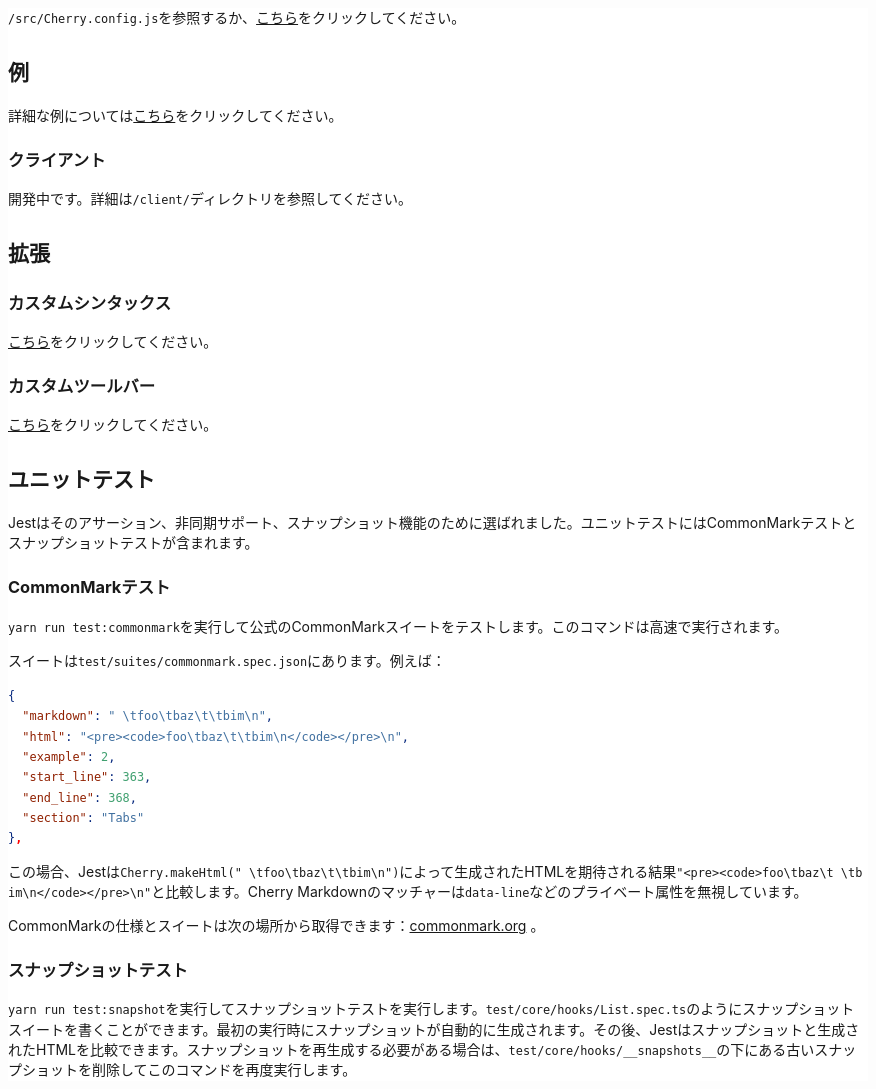 `/src/Cherry.config.js`を参照するか、[こちら](https://github.com/Tencent/cherry-markdown/wiki/%E9%85%8D%E7%BD%AE%E9%A1%B9%E5%85%A8%E8%A7%A3)をクリックしてください。

## 例

詳細な例については[こちら](https://github.com/Tencent/cherry-markdown/wiki)をクリックしてください。

### クライアント

開発中です。詳細は`/client/`ディレクトリを参照してください。

## 拡張

### カスタムシンタックス

[こちら](https://github.com/Tencent/cherry-markdown/wiki/%E8%87%AA%E5%AE%9A%E4%B9%89%E8%AF%AD%E6%B3%95)をクリックしてください。

### カスタムツールバー

[こちら](https://github.com/Tencent/cherry-markdown/wiki/%E8%B0%83%E6%95%B4%E5%B7%A5%E5%85%B7%E6%A0%8F)をクリックしてください。

## ユニットテスト

Jestはそのアサーション、非同期サポート、スナップショット機能のために選ばれました。ユニットテストにはCommonMarkテストとスナップショットテストが含まれます。

### CommonMarkテスト

`yarn run test:commonmark`を実行して公式のCommonMarkスイートをテストします。このコマンドは高速で実行されます。

スイートは`test/suites/commonmark.spec.json`にあります。例えば：

```json
{
  "markdown": " \tfoo\tbaz\t\tbim\n",
  "html": "<pre><code>foo\tbaz\t\tbim\n</code></pre>\n",
  "example": 2,
  "start_line": 363,
  "end_line": 368,
  "section": "Tabs"
},
```

この場合、Jestは`Cherry.makeHtml(" \tfoo\tbaz\t\tbim\n")`によって生成されたHTMLを期待される結果`"<pre><code>foo\tbaz\t \tbim\n</code></pre>\n"`と比較します。Cherry Markdownのマッチャーは`data-line`などのプライベート属性を無視しています。

CommonMarkの仕様とスイートは次の場所から取得できます：[commonmark.org](https://spec.commonmark.org/) 。

### スナップショットテスト

`yarn run test:snapshot`を実行してスナップショットテストを実行します。`test/core/hooks/List.spec.ts`のようにスナップショットスイートを書くことができます。最初の実行時にスナップショットが自動的に生成されます。その後、Jestはスナップショットと生成されたHTMLを比較できます。スナップショットを再生成する必要がある場合は、`test/core/hooks/__snapshots__`の下にある古いスナップショットを削除してこのコマンドを再度実行します。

__________

Every line in the records is to be retyped exactly as it stands; the pictures stay out.

TASK RESPONSE>
 `/src/Cherry.config.js`を参照するか、[こちら](https://github.com/Tencent/cherry-markdown/wiki/%E9%85%8D%E7%BD%AE%E9%A1%B9%E5%85%A8%E8%A7%A3)をクリックしてください。

## 例

詳細な例については[こちら](https://github.com/Tencent/cherry-markdown/wiki)をクリックしてください。

### クライアント

開発中です。詳細は`/client/`ディレクトリを参照してください。

## 拡張

### カスタムシンタックス

[こちら](https://github.com/Tencent/cherry-markdown/wiki/%E8%87%AA%E5%AE%9A%E4%B9%89%E8%AF%AD%E6%B3%95)をクリックしてください。

### カスタムツールバー

[こちら](https://github.com/Tencent/cherry-markdown/wiki/%E8%B0%83%E6%95%B4%E5%B7%A5%E5%85%B7%E6%A0%8F)をクリックしてください。

## ユニットテスト

Jestはそのアサーション、非同期サポート、スナップショット機能のために選ばれました。ユニットテストにはCommonMarkテストとスナップショットテストが含まれます。

### CommonMarkテスト

`yarn run test:commonmark`を実行して公式のCommonMarkスイートをテストします。このコマンドは高速で実行されます。

スイートは`test/suites/commonmark.spec.json`にあります。例えば：

```json
{
  "markdown": " \tfoo\tbaz\t\tbim\n",
  "html": "<pre><code>foo\tbaz\t\tbim\n</code></pre>\n",
  "example": 2,
  "start_line": 363,
  "end_line": 368,
  "section": "Tabs"
},
```

この場合、Jestは`Cherry.makeHtml(" \tfoo\tbaz\t\tbim\n")`によって生成されたHTMLを期待される結果`"<pre><code>foo\tbaz\t \tbim\n</code></pre>\n"`と比較します。Cherry Markdownのマッチャーは`data-line`などのプライベート属性を無視しています。

CommonMarkの仕様とスイートは次の場所から取得できます：[commonmark.org](https://spec.commonmark.org/) 。

### スナップショットテスト

`yarn run test:snapshot`を実行してスナップショットテストを実行します。`test/core/hooks/List.spec.ts`のようにスナップショットスイートを書くことができます。最初の実行時にスナップショットが自動的に生成されます。その後、Jestはスナップショットと生成されたHTMLを比較できます。スナップショットを再生成する必要がある場合は、`test/core/hooks/__snapshots__`の下にある古いスナップショットを削除してこのコマンドを再度実行します。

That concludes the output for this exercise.